* _Data to process_:
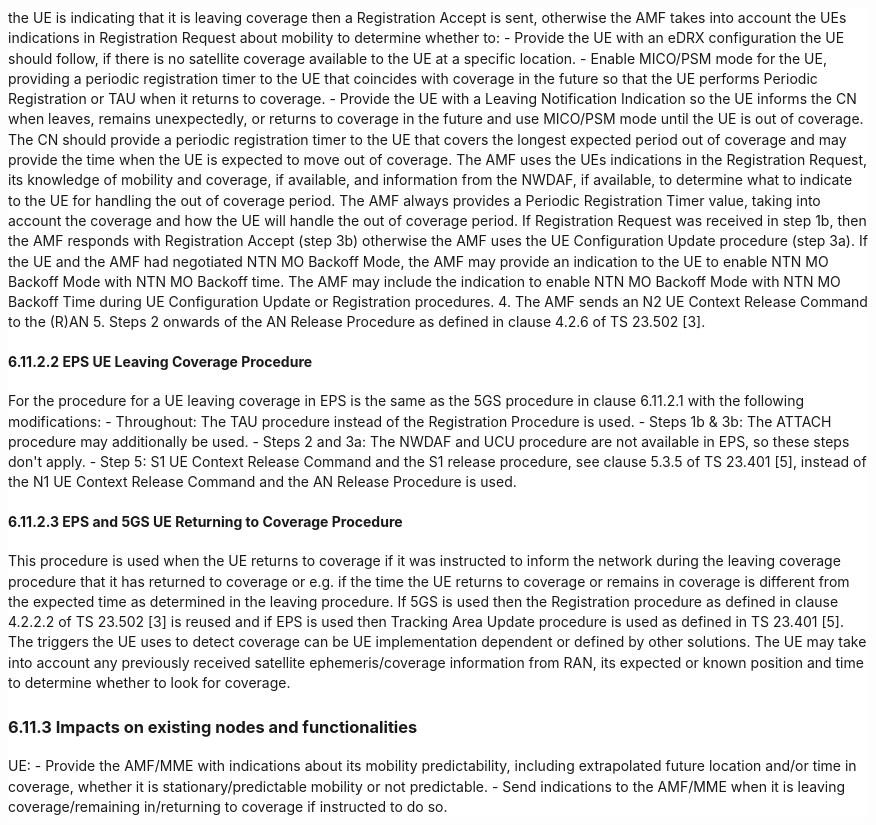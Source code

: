 the UE is indicating that it is leaving coverage then a Registration Accept is
sent, otherwise the AMF takes into account the UEs indications in Registration
Request about mobility to determine whether to:
\- Provide the UE with an eDRX configuration the UE should follow, if there is
no satellite coverage available to the UE at a specific location.
\- Enable MICO/PSM mode for the UE, providing a periodic registration timer to
the UE that coincides with coverage in the future so that the UE performs
Periodic Registration or TAU when it returns to coverage.
\- Provide the UE with a Leaving Notification Indication so the UE informs the
CN when leaves, remains unexpectedly, or returns to coverage in the future and
use MICO/PSM mode until the UE is out of coverage. The CN should provide a
periodic registration timer to the UE that covers the longest expected period
out of coverage and may provide the time when the UE is expected to move out
of coverage.
The AMF uses the UEs indications in the Registration Request, its knowledge of
mobility and coverage, if available, and information from the NWDAF, if
available, to determine what to indicate to the UE for handling the out of
coverage period. The AMF always provides a Periodic Registration Timer value,
taking into account the coverage and how the UE will handle the out of
coverage period.
If Registration Request was received in step 1b, then the AMF responds with
Registration Accept (step 3b) otherwise the AMF uses the UE Configuration
Update procedure (step 3a).
If the UE and the AMF had negotiated NTN MO Backoff Mode, the AMF may provide
an indication to the UE to enable NTN MO Backoff Mode with NTN MO Backoff
time. The AMF may include the indication to enable NTN MO Backoff Mode with
NTN MO Backoff Time during UE Configuration Update or Registration procedures.
4\. The AMF sends an N2 UE Context Release Command to the (R)AN
5\. Steps 2 onwards of the AN Release Procedure as defined in clause 4.2.6 of
TS 23.502 [3].
#### 6.11.2.2 EPS UE Leaving Coverage Procedure
For the procedure for a UE leaving coverage in EPS is the same as the 5GS
procedure in clause 6.11.2.1 with the following modifications:
\- Throughout: The TAU procedure instead of the Registration Procedure is
used.
\- Steps 1b & 3b: The ATTACH procedure may additionally be used.
\- Steps 2 and 3a: The NWDAF and UCU procedure are not available in EPS, so
these steps don\'t apply.
\- Step 5: S1 UE Context Release Command and the S1 release procedure, see
clause 5.3.5 of TS 23.401 [5], instead of the N1 UE Context Release Command
and the AN Release Procedure is used.
#### 6.11.2.3 EPS and 5GS UE Returning to Coverage Procedure
This procedure is used when the UE returns to coverage if it was instructed to
inform the network during the leaving coverage procedure that it has returned
to coverage or e.g. if the time the UE returns to coverage or remains in
coverage is different from the expected time as determined in the leaving
procedure.
If 5GS is used then the Registration procedure as defined in clause 4.2.2.2 of
TS 23.502 [3] is reused and if EPS is used then Tracking Area Update procedure
is used as defined in TS 23.401 [5].
The triggers the UE uses to detect coverage can be UE implementation dependent
or defined by other solutions. The UE may take into account any previously
received satellite ephemeris/coverage information from RAN, its expected or
known position and time to determine whether to look for coverage.
### 6.11.3 Impacts on existing nodes and functionalities
UE:
\- Provide the AMF/MME with indications about its mobility predictability,
including extrapolated future location and/or time in coverage, whether it is
stationary/predictable mobility or not predictable.
\- Send indications to the AMF/MME when it is leaving coverage/remaining
in/returning to coverage if instructed to do so.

* _Aim of the exercise_: Looking at the records, report the number of lines that hold the string "during", with no other text.

* _Exercise response_: 2